Problem statement: Only one stretch of the listing below is wanted. Begin at the line that has "Transition-Minimized Differential Signaling(TMDS)", stop after the line that has "Four channels of", and repeat every line in between exactly.

═════ Exercise data ═════

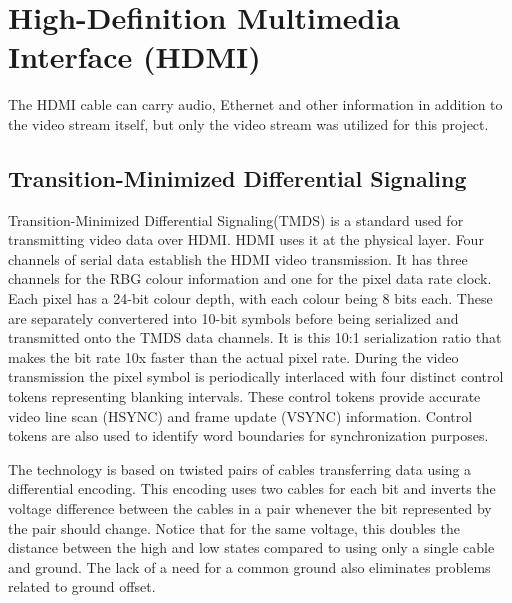 \section{High-Definition Multimedia Interface (HDMI)}
The HDMI cable can carry audio, Ethernet and other information in addition to the video stream itself, but only the video stream was utilized for this project.

\subsection{Transition-Minimized Differential Signaling}
Transition-Minimized Differential Signaling(TMDS) is a standard used for transmitting video data over HDMI.
HDMI uses it at the physical layer.
Four channels of serial data establish the HDMI video transmission.
It has three channels for the RBG colour information and one for the pixel data rate clock.
Each pixel has a 24-bit colour depth, with each colour being 8 bits each.
These are separately convertered into 10-bit symbols before being serialized and transmitted onto the TMDS data channels.
It is this 10:1 serialization ratio that makes the bit rate 10x faster than the actual pixel rate.
During the video transmission the pixel symbol is periodically interlaced with four distinct control tokens representing blanking intervals.
These control tokens provide accurate video line scan (HSYNC) and frame update (VSYNC) information.
Control tokens are also used to identify word boundaries for synchronization purposes.

The technology is based on twisted pairs of cables transferring data using a differential encoding.
This encoding uses two cables for each bit and inverts the voltage difference between the cables in a pair whenever the bit represented by the pair should change.
Notice that for the same voltage, this doubles the distance between the high and low states compared to using only a single cable and ground.
The lack of a need for a common ground also eliminates problems related to ground offset.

═════

Solution below:
Transition-Minimized Differential Signaling(TMDS) is a standard used for transmitting video data over HDMI.
HDMI uses it at the physical layer.
Four channels of serial data establish the HDMI video transmission.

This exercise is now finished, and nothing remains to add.